Leave out the images and repeat every entry below exactly.

——————————

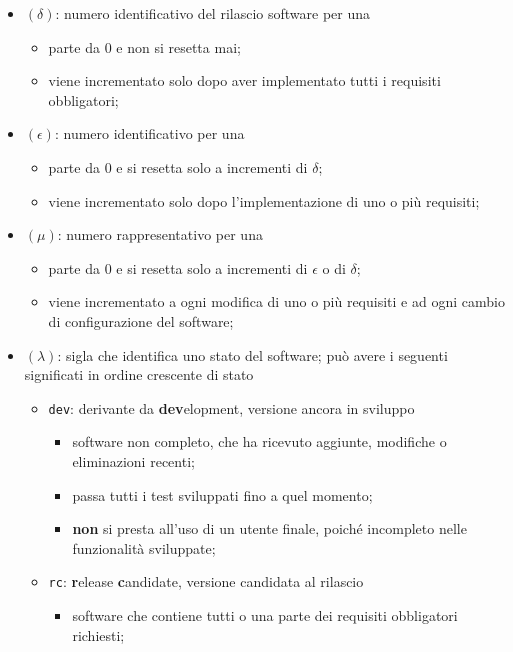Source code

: 		\begin{itemize}
			\item \((\delta)\): numero identificativo del rilascio software per una 
			\begin{itemize}
				\item parte da 0 e non si resetta mai;
				\item viene incrementato solo dopo aver implementato tutti i requisiti obbligatori;
			\end{itemize}
			\item \((\epsilon)\): numero identificativo per una 
			\begin{itemize}
				\item parte da 0 e si resetta solo a incrementi di \(\delta\);
				\item viene incrementato solo dopo l'implementazione di uno o più requisiti;
			\end{itemize}
			\item \((\mu)\): numero rappresentativo per una 
			\begin{itemize}
				\item parte da 0 e si resetta solo a incrementi di \(\epsilon\) o di \(\delta\);
				\item viene incrementato a ogni modifica di uno o più requisiti e ad ogni cambio di configurazione del software;
			\end{itemize}
			\item \((\lambda)\): sigla che identifica uno stato del software; può avere i seguenti significati in ordine crescente di stato
			\begin{itemize}
				\item \verb!dev!: derivante da \textbf{dev}elopment, versione ancora in sviluppo
					\begin{itemize}
						\item software non completo, che ha ricevuto aggiunte, modifiche o eliminazioni recenti;
						\item passa tutti i test sviluppati fino a quel momento;
						\item \textbf{non} si presta all'uso di un utente finale, poiché incompleto nelle funzionalità sviluppate;
					\end{itemize}
				\item \verb!rc!: \textbf{r}elease \textbf{c}andidate, versione candidata al rilascio
				\begin{itemize}
					\item software che contiene tutti o una parte dei requisiti obbligatori richiesti;

\end{itemize}
\end{itemize}
\end{itemize}

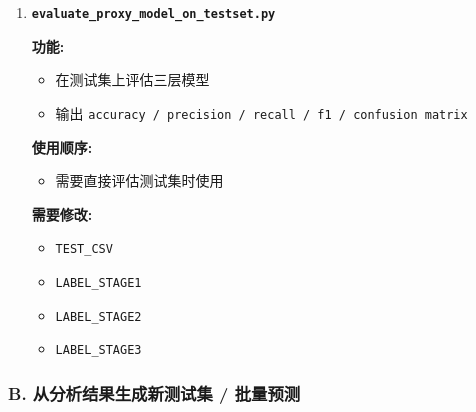 \documentclass[lang=cn,scheme=chinese,color=blue,device=normal,toc=onecol,math=cm]{elegantbook}
\begin{document}
\begin{enumerate}
\textbf{使用顺序:}\par
 
\begin{itemize}
\item 在批量预测之后使用
\end{itemize}
 
\textbf{需要修改:}\par
 
\begin{itemize}
\item \texttt{INPUT\_\allowbreak{}PRED\_\allowbreak{}CSV}
\item \texttt{OUTPUT\_\allowbreak{}JOINT\_\allowbreak{}CSV}
\item 各种 \texttt{threshold}(如需要)
\end{itemize}
\item \textbf{\texttt{evaluate\_\allowbreak{}proxy\_\allowbreak{}model\_\allowbreak{}on\_\allowbreak{}testset.py}}\par
 
\textbf{功能:}\par
 
\begin{itemize}
\item 在测试集上评估三层模型
\item 输出 \texttt{accuracy /\allowbreak{} precision /\allowbreak{} recall /\allowbreak{} f1 /\allowbreak{} confusion matrix}
\end{itemize}
 
\textbf{使用顺序:}\par
 
\begin{itemize}
\item 需要直接评估测试集时使用
\end{itemize}
 
\textbf{需要修改:}\par
 
\begin{itemize}
\item \texttt{TEST\_\allowbreak{}CSV}
\item \texttt{LABEL\_\allowbreak{}STAGE1}
\item \texttt{LABEL\_\allowbreak{}STAGE2}
\item \texttt{LABEL\_\allowbreak{}STAGE3}
\end{itemize}
\end{enumerate}


\subsubsection{B. 从分析结果生成新测试集 /\allowbreak{} 批量预测}
\end{document}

——————————

▶ **Problem solution**
Source code

: 		\begin{itemize}
			\item \((\delta)\): numero identificativo del rilascio software per una 
			\begin{itemize}
				\item parte da 0 e non si resetta mai;
				\item viene incrementato solo dopo aver implementato tutti i requisiti obbligatori;
			\end{itemize}
			\item \((\epsilon)\): numero identificativo per una 
			\begin{itemize}
				\item parte da 0 e si resetta solo a incrementi di \(\delta\);
				\item viene incrementato solo dopo l'implementazione di uno o più requisiti;
			\end{itemize}
			\item \((\mu)\): numero rappresentativo per una 
			\begin{itemize}
				\item parte da 0 e si resetta solo a incrementi di \(\epsilon\) o di \(\delta\);
				\item viene incrementato a ogni modifica di uno o più requisiti e ad ogni cambio di configurazione del software;
			\end{itemize}
			\item \((\lambda)\): sigla che identifica uno stato del software; può avere i seguenti significati in ordine crescente di stato
			\begin{itemize}
				\item \verb!dev!: derivante da \textbf{dev}elopment, versione ancora in sviluppo
					\begin{itemize}
						\item software non completo, che ha ricevuto aggiunte, modifiche o eliminazioni recenti;
						\item passa tutti i test sviluppati fino a quel momento;
						\item \textbf{non} si presta all'uso di un utente finale, poiché incompleto nelle funzionalità sviluppate;
					\end{itemize}
				\item \verb!rc!: \textbf{r}elease \textbf{c}andidate, versione candidata al rilascio
				\begin{itemize}
					\item software che contiene tutti o una parte dei requisiti obbligatori richiesti;

\end{itemize}
\end{itemize}
\end{itemize}

 \documentclass[lang=cn,scheme=chinese,color=blue,device=normal,toc=onecol,math=cm]{elegantbook}
\begin{document}
\begin{enumerate}
\textbf{使用顺序:}\par
 
\begin{itemize}
\item 在批量预测之后使用
\end{itemize}
 
\textbf{需要修改:}\par
 
\begin{itemize}
\item \texttt{INPUT\_\allowbreak{}PRED\_\allowbreak{}CSV}
\item \texttt{OUTPUT\_\allowbreak{}JOINT\_\allowbreak{}CSV}
\item 各种 \texttt{threshold}(如需要)
\end{itemize}
\item \textbf{\texttt{evaluate\_\allowbreak{}proxy\_\allowbreak{}model\_\allowbreak{}on\_\allowbreak{}testset.py}}\par
 
\textbf{功能:}\par
 
\begin{itemize}
\item 在测试集上评估三层模型
\item 输出 \texttt{accuracy /\allowbreak{} precision /\allowbreak{} recall /\allowbreak{} f1 /\allowbreak{} confusion matrix}
\end{itemize}
 
\textbf{使用顺序:}\par
 
\begin{itemize}
\item 需要直接评估测试集时使用
\end{itemize}
 
\textbf{需要修改:}\par
 
\begin{itemize}
\item \texttt{TEST\_\allowbreak{}CSV}
\item \texttt{LABEL\_\allowbreak{}STAGE1}
\item \texttt{LABEL\_\allowbreak{}STAGE2}
\item \texttt{LABEL\_\allowbreak{}STAGE3}
\end{itemize}
\end{enumerate}


\subsubsection{B. 从分析结果生成新测试集 /\allowbreak{} 批量预测}
\end{document}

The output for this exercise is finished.